Trump vs. the bureaucracy

As a child, my image of the government was formed by old newsreels from the 1940s and ’50s in which government officials were all stately gentlemen acting in the best interests of the nation.  As I grew older, that image became increasingly tarnished with every passing year.

By this time, that image has degenerated into one of a government run in large part by kleptocrats, liars, and outright hucksters.  I believe that Hillary Clinton was among the worst of them, and had she won, I am convinced that the republic would soon have ceased to exist.  If that opinion sounds hyperbolic, it is shared with greater minds than mine.  For example, Lou Dobbs, in a televised interview, opined that Trump’s election had rescued the nation from disaster.

The saga continues, however, as we find that the inhabitants of “the swamp” are in what one commentator referred to as an existential struggle.  Their jobs are at risk.  Indeed, in some cases, the very agencies that employ them may soon be drastically reduced in size or even abolished entirely.  I forget who said it, but a bureaucrat would never risk his life for anything except his job.  When their jobs are threatened, bureaucrats go nuclear.  That explains a lot of the anti-Trump fanaticism we are seeing now.

This, then, is what Donald J. Trump is up against: a bureaucratic machine that fully intends to catch him in its cogs and grind him to political death.  Its denizens will stop at nothing, because for them, to lose this battle is worse than death; it is to be exposed as the irrelevant, purposeless creatures they have become.

One prime exemplar of this phenomenon is Walter Shaub, Jr., director of the Office of Government Ethics.  Throughout the first four years of his five-year tenure, Shaub never found any reason, not one, to investigate the vast array of scandals involving Democrats, including Hillary Clinton, Loretta Lynch, and Barbara Boxer, among many others. 
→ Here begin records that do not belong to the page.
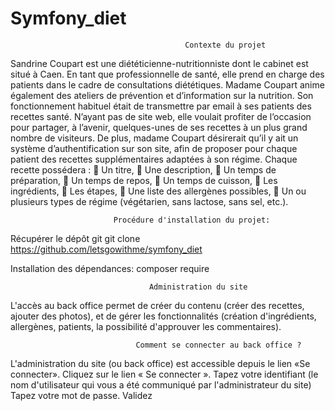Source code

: #                                        Symfony_diet

                                           Contexte du projet
                                           
Sandrine Coupart est une diététicienne-nutritionniste dont le cabinet est situé à Caen. En tant que
professionnelle de santé, elle prend en charge des patients dans le cadre de consultations diététiques.
Madame Coupart anime également des ateliers de prévention et d’information sur la nutrition.
Son fonctionnement habituel était de transmettre par email à ses patients des recettes santé. N’ayant pas
de site web, elle voulait profiter de l’occasion pour partager, à l’avenir, quelques-unes de ses recettes à
un plus grand nombre de visiteurs.
De plus, madame Coupart désirerait qu’il y ait un système d’authentification sur son site, afin de proposer
pour chaque patient des recettes supplémentaires adaptées à son régime.
Chaque recette possédera :
 Un titre,
 Une description,
 Un temps de préparation,
 Un temps de repos,
 Un temps de cuisson,
 Les ingrédients,
 Les étapes,
 Une liste des allergènes possibles,
 Un ou plusieurs types de régime (végétarien, sans lactose, sans sel, etc.).

                                          

                           Procédure d'installation du projet:

Récupérer le dépôt git git clone https://github.com/letsgowithme/symfony_diet

Installation des dépendances: composer require

                                   Administration du site
                                   
L'accès au back office permet de créer du contenu (créer des recettes, ajouter des photos), et de gérer les fonctionnalités (création d'ingrédients, allergènes,  patients, la possibilité d'approuver les commentaires).

                                Comment se connecter au back office ?

L'administration du site (ou back office) est accessible depuis le lien «Se connecter».
Cliquez sur le lien « Se connecter ».
Tapez votre identifiant (le nom d'utilisateur qui vous a été communiqué par l'administrateur du site)
Tapez votre mot de passe. 
Validez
Now that Trump is preparing to be inaugurated, however, Shaub has suddenly developed a keen and penetrating interest in a non-issue: that of Trump’s conflicts of interest, which, according to law, never apply to a sitting president.  He is exempt from them.  Shaub is unimpressed with such laws.

According to a Fox News report, Congressman Jason Chaffetz, R-Utah, stated that “Mr. Shaub has taken a very aggressive stance on issues he’s never [before] looked at. He’s raised a bunch of eyebrows.”

As was so aptly said by Admiral Hyman G. Rickover, “if you are going to sin, sin against God, not the bureaucracy.  God will forgive you, but the bureaucracy won’t.”

Another disappointing example of corrupt officials scurrying for their jobs is found in the top-level bureaucracy of the Central Intelligence Agency.  Of them, author Tim Weiner wrote, “To the CIA, everyone’s an outsider.”

In a government of unaccountable officials, the CIA (along with its sister intelligence agencies) is likely the least accountable of all, for the very essence of its existence is secrecy.  It has been called a “shadow government,” with its own agenda and its own carefully concealed budget. 

Trump has crossed them, and their knives will be out to protect both their agendas and budgets.

For Trump, getting nominated was an uphill battle, and getting elected was a seemingly hopeless war.  His greatest challenge of all will be not merely to govern a nation, but to conquer a massive bureaucracy in full and open rebellion against him and against the American people.